> Task goal
Could you restate, exactly and with nothing added, the lines from the start of the data through the line that holds "- Makes autonomous", leaving the pictures out?

(Dataset entries)
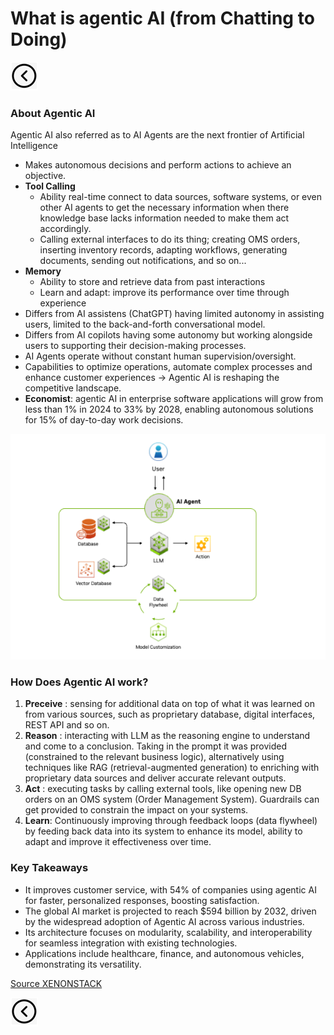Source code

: # What is agentic AI (from Chatting to Doing)
[<img src="../images/back.png">](../presentation)

### About Agentic AI
Agentic AI also referred as to AI Agents are the next frontier of Artificial Intelligence 
- Makes autonomous decisions and perform actions to achieve an objective.
- **Tool Calling**
  - Ability real-time connect to data sources, software systems, or even other AI agents to get the necessary information when there knowledge base lacks information needed to make them act accordingly.
  - Calling external interfaces to do its thing; creating OMS orders, inserting inventory records, adapting workflows, generating documents, sending out notifications, and so on... 
- **Memory** 
  - Ability to store and retrieve data from past interactions
  - Learn and adapt: improve its performance over time through experience
- Differs from AI assistens (ChatGPT) having limited autonomy in assisting users, limited to the back-and-forth conversational model.
- Differs from AI copilots having some autonomy but working alongside users to supporting their decision-making processes.
- AI Agents operate without constant human supervision/oversight.
- Capabilities to optimize operations, automate complex processes and enhance customer experiences -> Agentic AI is reshaping the competitive landscape.
- **Economist**: agentic AI in enterprise software applications will grow from less than 1% in 2024 to 33% by 2028, enabling autonomous solutions for 15% of day-to-day work decisions.

<img title="The data Flywheel of adaptivity" alt="Alt text" src="/images/agentic.png">

### How Does Agentic AI work?
1. **Preceive** : sensing for additional data on top of what it was learned on from various sources, such as proprietary database, digital interfaces, REST API and so on.
2. **Reason** : interacting with LLM as the reasoning engine to understand and come to a conclusion. Taking in the prompt it was provided (constrained to the relevant business logic), alternatively using techniques like RAG (retrieval-augmented generation) to enriching with proprietary data sources and deliver accurate relevant outputs.
3. **Act** : executing tasks by calling external tools, like opening new DB orders on an OMS system (Order Management System). Guardrails can get provided to constrain the impact on your systems.
4. **Learn**: Continuously improving through feedback loops (data flywheel) by feeding back data into its system to enhance its model, ability to adapt and improve it effectiveness over time.

### Key Takeaways
- It improves customer service, with 54% of companies using agentic AI for faster, personalized responses, boosting satisfaction.
- The global AI market is projected to reach $594 billion by 2032, driven by the widespread adoption of Agentic AI across various industries.
- Its architecture focuses on modularity, scalability, and interoperability for seamless integration with existing technologies.
- Applications include healthcare, finance, and autonomous vehicles, demonstrating its versatility.

[Source XENONSTACK](https://www.xenonstack.com/blog/agentic-ai)

[<img src="../images/back.png">](../presentation)
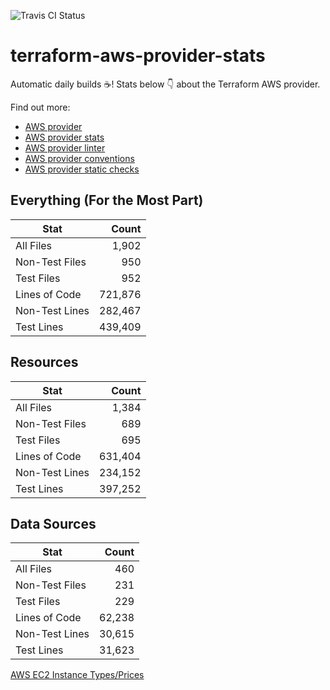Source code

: ![Travis CI Status](https://travis-ci.org/YakDriver/terraform-aws-provider-stats.svg?branch=main)
# terraform-aws-provider-stats

Automatic daily builds :coffee:! Stats below :point_down: about the Terraform AWS provider.

Find out more:
* [AWS provider](https://github.com/terraform-providers/terraform-provider-aws)
* [AWS provider stats](https://github.com/YakDriver/terraform-aws-provider-stats)
* [AWS provider linter](https://github.com/terraform-providers/terraform-provider-aws/tree/master/awsproviderlint)
* [AWS provider conventions](https://github.com/YakDriver/terraform-aws-conventions)
* [AWS provider static checks](https://github.com/YakDriver/terraform-aws-provider-static-checks)



## Everything (For the Most Part)

|  Stat  |  Count  |
| ------------- | -------------: |
|  All Files  |  1,902  |
|  Non-Test Files  |  950  |
|  Test Files  |  952  |
|  Lines of Code  |  721,876  |
|  Non-Test Lines  |  282,467  |
|  Test Lines  |  439,409  |



## Resources

|  Stat  |  Count  |
| ------------- | -------------: |
|  All Files  |  1,384  |
|  Non-Test Files  |  689  |
|  Test Files  |  695  |
|  Lines of Code  |  631,404  |
|  Non-Test Lines  |  234,152  |
|  Test Lines  |  397,252  |



## Data Sources

|  Stat  |  Count  |
| ------------- | -------------: |
|  All Files  |  460  |
|  Non-Test Files  |  231  |
|  Test Files  |  229  |
|  Lines of Code  |  62,238  |
|  Non-Test Lines  |  30,615  |
|  Test Lines  |  31,623  |




[AWS EC2 Instance Types/Prices](https://github.com/YakDriver/aws-ec2-instance-types)
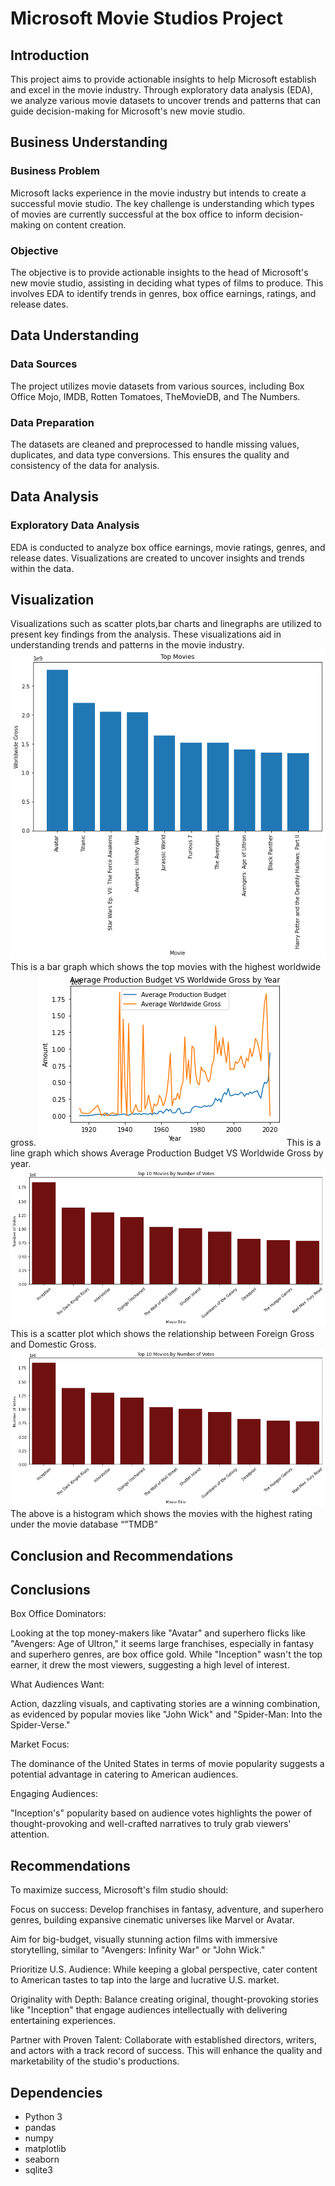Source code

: # Microsoft Movie Studios Project

## Introduction
This project aims to provide actionable insights to help Microsoft establish and excel in the movie industry. Through exploratory data analysis (EDA), we analyze various movie datasets to uncover trends and patterns that can guide decision-making for Microsoft's new movie studio.

## Business Understanding
### Business Problem
Microsoft lacks experience in the movie industry but intends to create a successful movie studio. The key challenge is understanding which types of movies are currently successful at the box office to inform decision-making on content creation.

### Objective
The objective is to provide actionable insights to the head of Microsoft's new movie studio, assisting in deciding what types of films to produce. This involves EDA to identify trends in genres, box office earnings, ratings, and release dates.

## Data Understanding
### Data Sources
The project utilizes movie datasets from various sources, including Box Office Mojo, IMDB, Rotten Tomatoes, TheMovieDB, and The Numbers.

### Data Preparation
The datasets are cleaned and preprocessed to handle missing values, duplicates, and data type conversions. This ensures the quality and consistency of the data for analysis.

## Data Analysis
### Exploratory Data Analysis
EDA is conducted to analyze box office earnings, movie ratings, genres, and release dates. Visualizations are created to uncover insights and trends within the data.

## Visualization
Visualizations such as scatter plots,bar charts and linegraphs are utilized to present key findings from the analysis. These visualizations aid in understanding trends and patterns in the movie industry.
![alt text](image.png)
This is a bar graph which shows the top movies with the highest worldwide gross.
![alt text](image-2.png)
This is a line graph which shows Average Production Budget VS Worldwide Gross by year.
![alt text](image-3.png)
This is a scatter plot which shows the relationship between Foreign Gross and Domestic Gross.
![alt text](image-4.png)
The above is a histogram which shows the movies with the highest rating under the movie database “”TMDB”



## Conclusion and Recommendations
## Conclusions
Box Office Dominators:

Looking at the top money-makers like "Avatar" and superhero flicks like "Avengers: Age of Ultron," it seems large franchises, especially in fantasy and superhero genres, are box office gold. While "Inception" wasn't the top earner, it drew the most viewers, suggesting a high level of interest.

What Audiences Want:

Action, dazzling visuals, and captivating stories are a winning combination, as evidenced by popular movies like "John Wick" and "Spider-Man: Into the Spider-Verse."

Market Focus:

The dominance of the United States in terms of movie popularity suggests a potential advantage in catering to American audiences.

Engaging Audiences:

"Inception's" popularity based on audience votes highlights the power of thought-provoking and well-crafted narratives to truly grab viewers' attention.

## Recommendations

To maximize success, Microsoft's film studio should:

Focus on success: Develop franchises in fantasy, adventure, and superhero genres, building expansive cinematic universes like Marvel or Avatar. 

Aim for big-budget, visually stunning action films with immersive storytelling, similar to "Avengers: Infinity War" or "John Wick."

Prioritize U.S. Audience: While keeping a global perspective, cater content to American tastes to tap into the large and lucrative U.S. market.

Originality with Depth: Balance creating original, thought-provoking stories like "Inception" that engage audiences intellectually with delivering entertaining experiences.

Partner with Proven Talent: Collaborate with established directors, writers, and actors with a track record of success. This will enhance the quality and marketability of the studio's productions.

## Dependencies
- Python 3
- pandas
- numpy
- matplotlib
- seaborn
- sqlite3



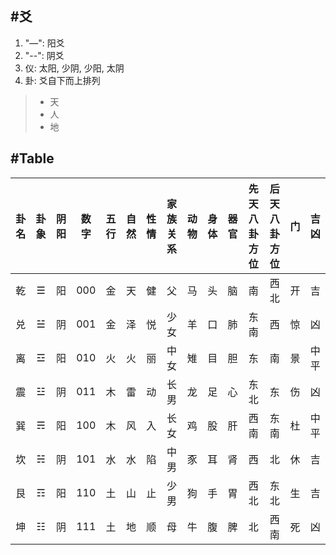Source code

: #爻
---


1. "—": 阳爻
2. "--": 阴爻
3. 仪: 太阳, 少阴, 少阳, 太阴
4. 卦: 爻自下而上排列
>* 天
>* 人
>* 地


#Table
-----------

|卦名|卦象|阴阳|数字|五行|自然|性情|家族关系|动物|身体|器官|先天八卦方位|后天八卦方位|门|吉凶|
|:-:|:-:|:-:|:-:|:-:|:-:|:-:|:-:|:-:|:-:|:-:|:-:|:-:|:-:|:-:|
|乾|☰|阳|000|金|天|健|父|马|头|脑|南|西北|开|吉|
|兑|☱|阴|001|金|泽|悦|少女|羊|口|肺|东南|西|惊|凶|
|离|☲|阳|010|火|火|丽|中女|雉|目|胆|东|南|景|中平|
|震|☳|阴|011|木|雷|动|长男|龙|足|心|东北|东|伤|凶|
|巽|☴|阳|100|木|风|入|长女|鸡|股|肝|西南|东南|杜|中平|
|坎|☵|阴|101|水|水|陷|中男|豕|耳|肾|西|北|休|吉|
|艮|☶|阳|110|土|山|止|少男|狗|手|胃|西北|东北|生|吉|
|坤|☷|阴|111|土|地|顺|母|牛|腹|脾|北|西南|死|凶|


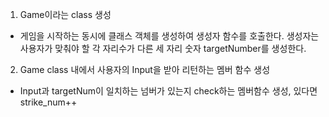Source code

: 1. Game이라는 class 생성
- 게임을 시작하는 동시에 클래스 객체를 생성하여 생성자 함수를 호출한다.  생성자는 사용자가 맞춰야 할 각 자리수가 다른 세 자리 숫자 targetNumber를 생성한다.
2. Game class 내에서 사용자의 Input을 받아 리턴하는 멤버 함수 생성
- Input과 targetNum이 일치하는 넘버가 있는지 check하는 멤버함수 생성, 있다면 strike_num++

> Solution to the problem
Source code

: # What is agentic AI (from Chatting to Doing)
[<img src="../images/back.png">](../presentation)

### About Agentic AI
Agentic AI also referred as to AI Agents are the next frontier of Artificial Intelligence 
- Makes autonomous decisions and perform actions to achieve an objective.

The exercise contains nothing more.